Женька молчал. Миха опустил руку и отвернулся, и видно было, как он тяжело и неровно дышит и как вздрагивают у него плечи. Так здорово он разошелся, Миха… Женька смущенно посмотрел на Скрынкина.

— Додумался тоже… — сказал Миха, когда они двинулись один за другим, цепочкой — впереди Скрынкин, за ним Женька, а сзади Миха, как будто они его конвоировали. — Додумался, — сказал Миха. — Ты вообще-то имел какое-нибудь представление об этой скале?

— Имел, — ответил Женька.

— То-то и видно, что имел! Как же ты прошел?

— Как? Просто. Взял да и прошел.

— Лунатик! Тип несчастный! Тут же без страховки ни один дурак не пойдет… — уже мягче и примирительнее сказал Миха.

Они вернулись в лагерь, когда уже совсем стемнело. Горел неизменный костер. Трепещущие отблески падали на брезентовые бока палаток, скользили по стволам деревьев, по лицам людей, сидевших вокруг костра. Женька поискал глазами Таню, но Тани не было у костра. Он опустился прямо на землю, не выпуская из рук букета.

— Ты где был? — спросил Шраин. — Ты что, за цветами ходил?

— Ага, — Женька испытывал желание лечь на спину, закрыть глаза и забыть обо всем; усталость размагничивающе на него подействовала. — К Зеленому озеру, — сказал он. — Там этого добра хоть комбайном коси…

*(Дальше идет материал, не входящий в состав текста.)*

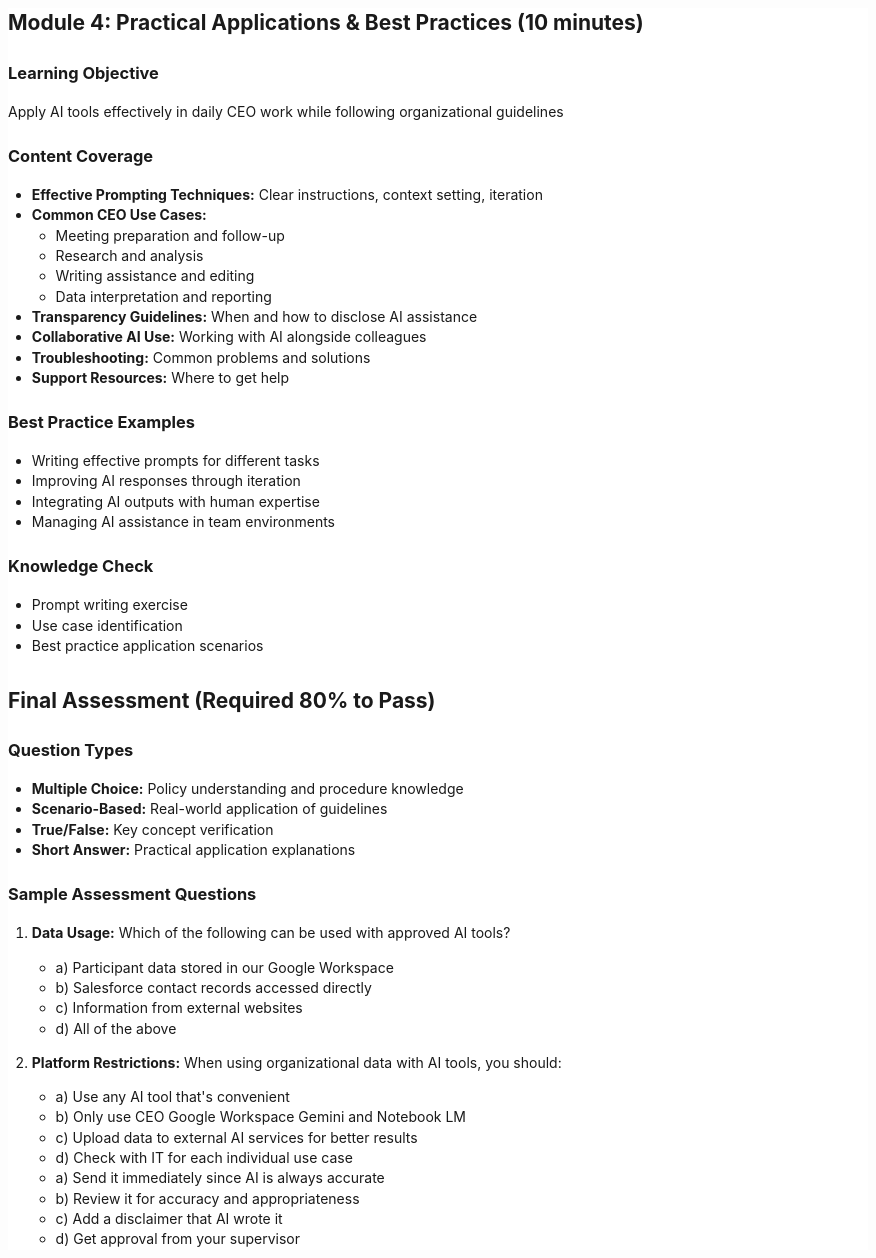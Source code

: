 ## Module 4: Practical Applications & Best Practices (10 minutes)

### Learning Objective
Apply AI tools effectively in daily CEO work while following organizational guidelines

### Content Coverage
- **Effective Prompting Techniques:** Clear instructions, context setting, iteration
- **Common CEO Use Cases:**
  - Meeting preparation and follow-up
  - Research and analysis
  - Writing assistance and editing
  - Data interpretation and reporting
- **Transparency Guidelines:** When and how to disclose AI assistance
- **Collaborative AI Use:** Working with AI alongside colleagues
- **Troubleshooting:** Common problems and solutions
- **Support Resources:** Where to get help

### Best Practice Examples
- Writing effective prompts for different tasks
- Improving AI responses through iteration
- Integrating AI outputs with human expertise
- Managing AI assistance in team environments

### Knowledge Check
- Prompt writing exercise
- Use case identification
- Best practice application scenarios

## Final Assessment (Required 80% to Pass)

### Question Types
- **Multiple Choice:** Policy understanding and procedure knowledge
- **Scenario-Based:** Real-world application of guidelines
- **True/False:** Key concept verification
- **Short Answer:** Practical application explanations

### Sample Assessment Questions

1. **Data Usage:** Which of the following can be used with approved AI tools?
   - a) Participant data stored in our Google Workspace
   - b) Salesforce contact records accessed directly
   - c) Information from external websites
   - d) All of the above

2. **Platform Restrictions:** When using organizational data with AI tools, you should:
   - a) Use any AI tool that's convenient
   - b) Only use CEO Google Workspace Gemini and Notebook LM
   - c) Upload data to external AI services for better results
   - d) Check with IT for each individual use case
   - a) Send it immediately since AI is always accurate
   - b) Review it for accuracy and appropriateness
   - c) Add a disclaimer that AI wrote it
   - d) Get approval from your supervisor
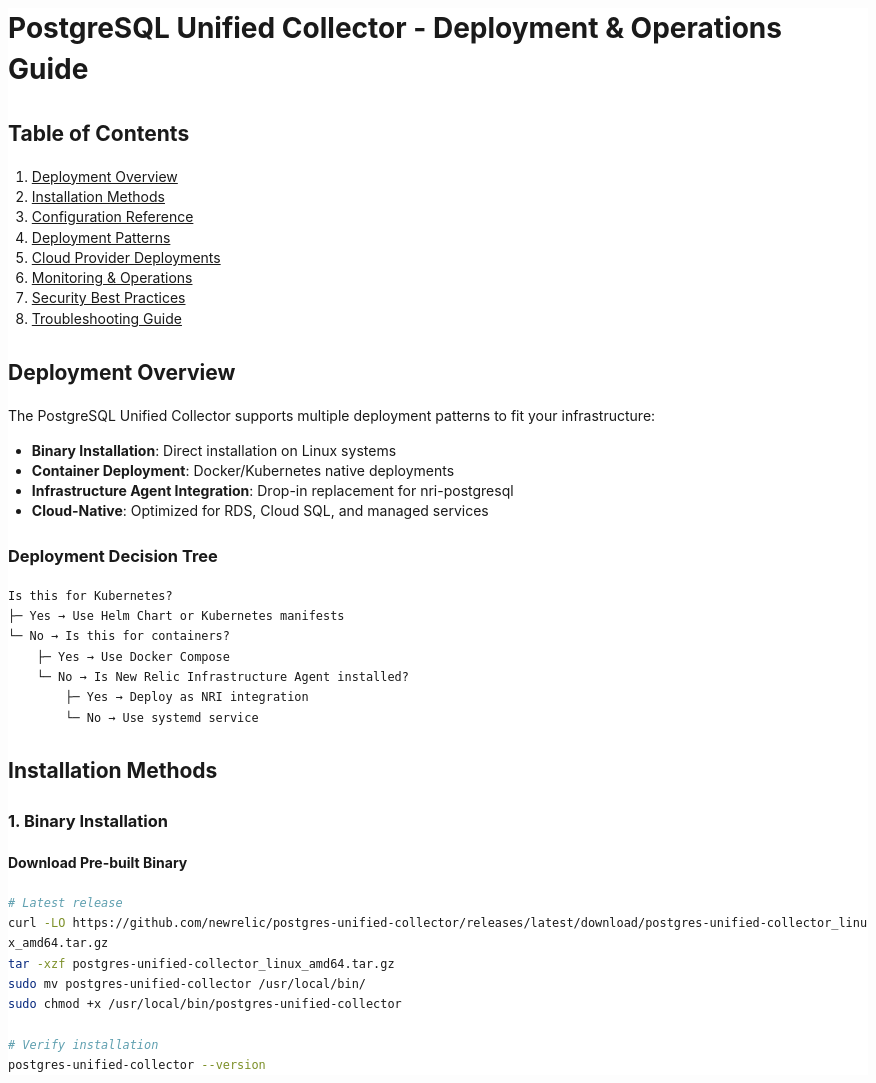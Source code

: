 # PostgreSQL Unified Collector - Deployment & Operations Guide

## Table of Contents
1. [Deployment Overview](#deployment-overview)
2. [Installation Methods](#installation-methods)
3. [Configuration Reference](#configuration-reference)
4. [Deployment Patterns](#deployment-patterns)
5. [Cloud Provider Deployments](#cloud-provider-deployments)
6. [Monitoring & Operations](#monitoring-operations)
7. [Security Best Practices](#security-best-practices)
8. [Troubleshooting Guide](#troubleshooting-guide)

## Deployment Overview

The PostgreSQL Unified Collector supports multiple deployment patterns to fit your infrastructure:

- **Binary Installation**: Direct installation on Linux systems
- **Container Deployment**: Docker/Kubernetes native deployments
- **Infrastructure Agent Integration**: Drop-in replacement for nri-postgresql
- **Cloud-Native**: Optimized for RDS, Cloud SQL, and managed services

### Deployment Decision Tree
```
Is this for Kubernetes?
├─ Yes → Use Helm Chart or Kubernetes manifests
└─ No → Is this for containers?
    ├─ Yes → Use Docker Compose
    └─ No → Is New Relic Infrastructure Agent installed?
        ├─ Yes → Deploy as NRI integration
        └─ No → Use systemd service
```

## Installation Methods

### 1. Binary Installation

#### Download Pre-built Binary
```bash
# Latest release
curl -LO https://github.com/newrelic/postgres-unified-collector/releases/latest/download/postgres-unified-collector_linux_amd64.tar.gz
tar -xzf postgres-unified-collector_linux_amd64.tar.gz
sudo mv postgres-unified-collector /usr/local/bin/
sudo chmod +x /usr/local/bin/postgres-unified-collector

# Verify installation
postgres-unified-collector --version
```
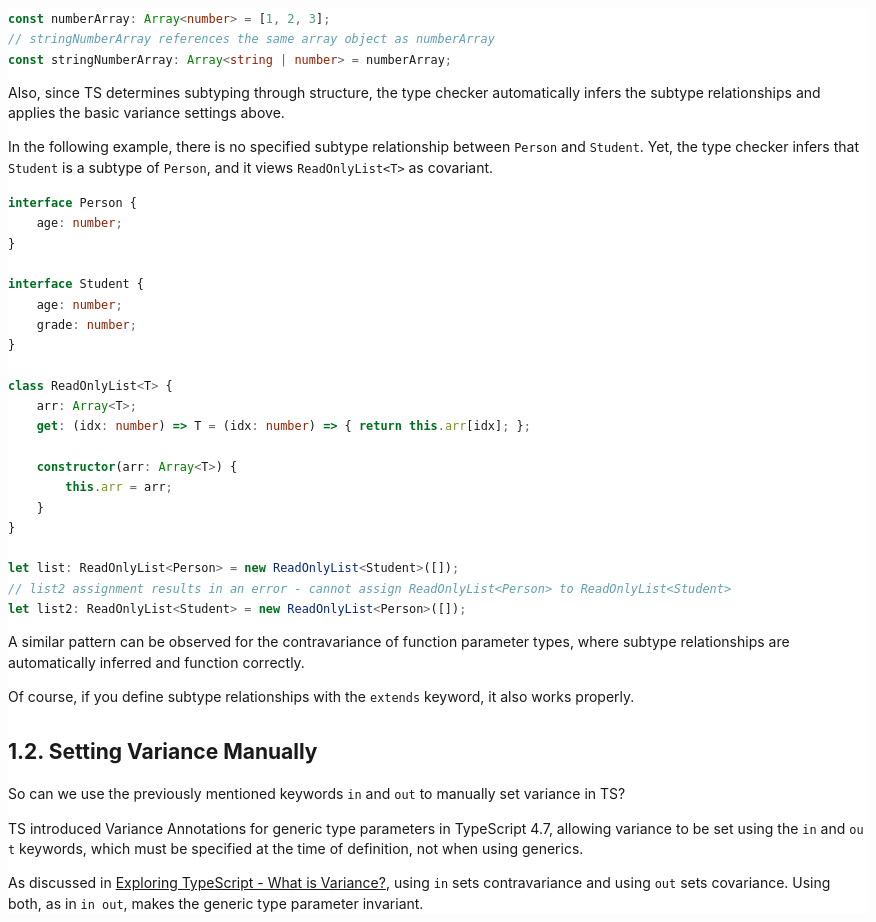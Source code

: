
```ts
const numberArray: Array<number> = [1, 2, 3];
// stringNumberArray references the same array object as numberArray
const stringNumberArray: Array<string | number> = numberArray;
```

Also, since TS determines subtyping through structure, the type checker automatically infers the subtype relationships and applies the basic variance settings above.

In the following example, there is no specified subtype relationship between `Person` and `Student`. Yet, the type checker infers that `Student` is a subtype of `Person`, and it views `ReadOnlyList<T>` as covariant.

```ts
interface Person {
    age: number;
}

interface Student {
    age: number;
    grade: number;
}

class ReadOnlyList<T> {
    arr: Array<T>;
    get: (idx: number) => T = (idx: number) => { return this.arr[idx]; };

    constructor(arr: Array<T>) {
        this.arr = arr;
    }
}

let list: ReadOnlyList<Person> = new ReadOnlyList<Student>([]);
// list2 assignment results in an error - cannot assign ReadOnlyList<Person> to ReadOnlyList<Student>
let list2: ReadOnlyList<Student> = new ReadOnlyList<Person>([]);
```

A similar pattern can be observed for the contravariance of function parameter types, where subtype relationships are automatically inferred and function correctly.

Of course, if you define subtype relationships with the `extends` keyword, it also works properly.

## 1.2. Setting Variance Manually

So can we use the previously mentioned keywords `in` and `out` to manually set variance in TS?

TS introduced Variance Annotations for generic type parameters in TypeScript 4.7, allowing variance to be set using the `in` and `out` keywords, which must be specified at the time of definition, not when using generics.

As discussed in [Exploring TypeScript - What is Variance?](https://witch.work/posts/typescript-covariance-theory), using `in` sets contravariance and using `out` sets covariance. Using both, as in `in out`, makes the generic type parameter invariant.
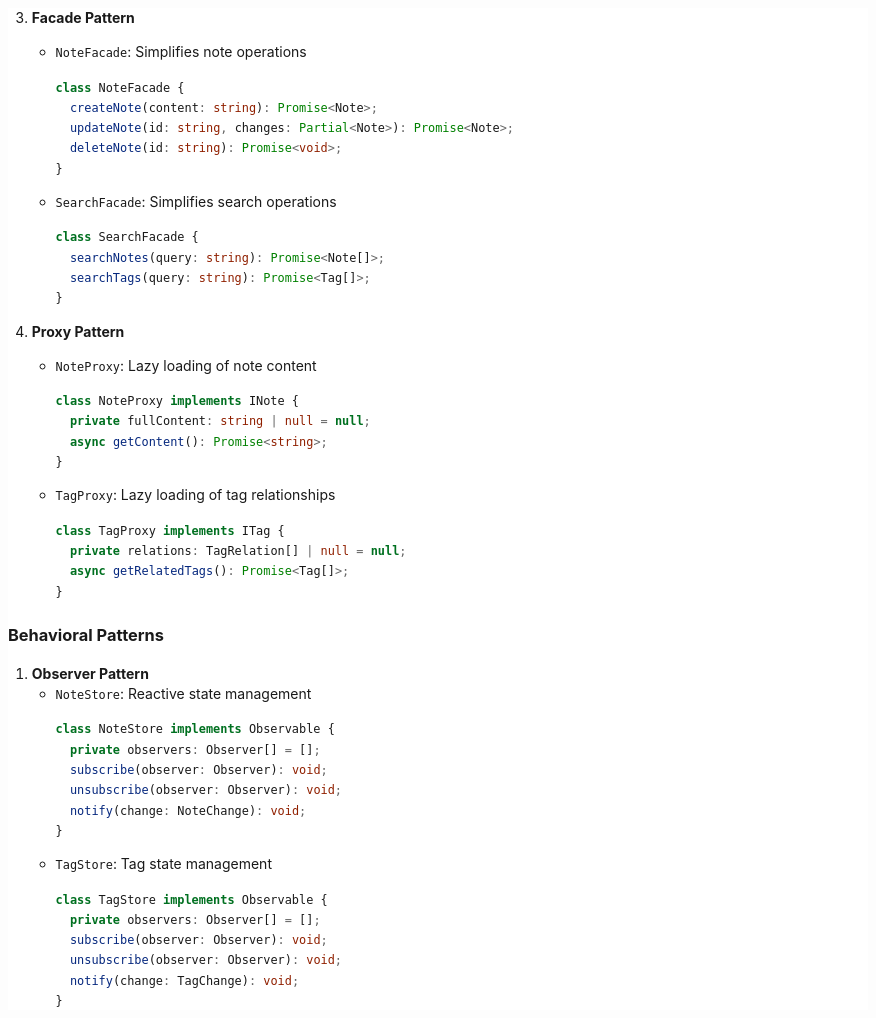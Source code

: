 3. **Facade Pattern**
   - `NoteFacade`: Simplifies note operations
     ```typescript
     class NoteFacade {
       createNote(content: string): Promise<Note>;
       updateNote(id: string, changes: Partial<Note>): Promise<Note>;
       deleteNote(id: string): Promise<void>;
     }
     ```
   - `SearchFacade`: Simplifies search operations
     ```typescript
     class SearchFacade {
       searchNotes(query: string): Promise<Note[]>;
       searchTags(query: string): Promise<Tag[]>;
     }
     ```

4. **Proxy Pattern**
   - `NoteProxy`: Lazy loading of note content
     ```typescript
     class NoteProxy implements INote {
       private fullContent: string | null = null;
       async getContent(): Promise<string>;
     }
     ```
   - `TagProxy`: Lazy loading of tag relationships
     ```typescript
     class TagProxy implements ITag {
       private relations: TagRelation[] | null = null;
       async getRelatedTags(): Promise<Tag[]>;
     }
     ```

### Behavioral Patterns

1. **Observer Pattern**
   - `NoteStore`: Reactive state management
     ```typescript
     class NoteStore implements Observable {
       private observers: Observer[] = [];
       subscribe(observer: Observer): void;
       unsubscribe(observer: Observer): void;
       notify(change: NoteChange): void;
     }
     ```
   - `TagStore`: Tag state management
     ```typescript
     class TagStore implements Observable {
       private observers: Observer[] = [];
       subscribe(observer: Observer): void;
       unsubscribe(observer: Observer): void;
       notify(change: TagChange): void;
     }
     ```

Оранжевые блики на лице начальника побагровели, но он сдержался и почти спокойно сказал:

— Мальчишка! Как ты смел? Мальчишка!.. — повторил он, вкладывая в это обычное слово всю силу накипевшей злости, обиды, уязвленного самолюбия. — Ведь это же случайность, что ты не расшиб себе голову. Тоже мне анархист! — он хотел сказать «альпинист», но у него вырвалось «анархист». — Ты где находишься? В отряде? Вот и будь любезен уважать людей, с которыми ты живешь… И работаешь с которыми.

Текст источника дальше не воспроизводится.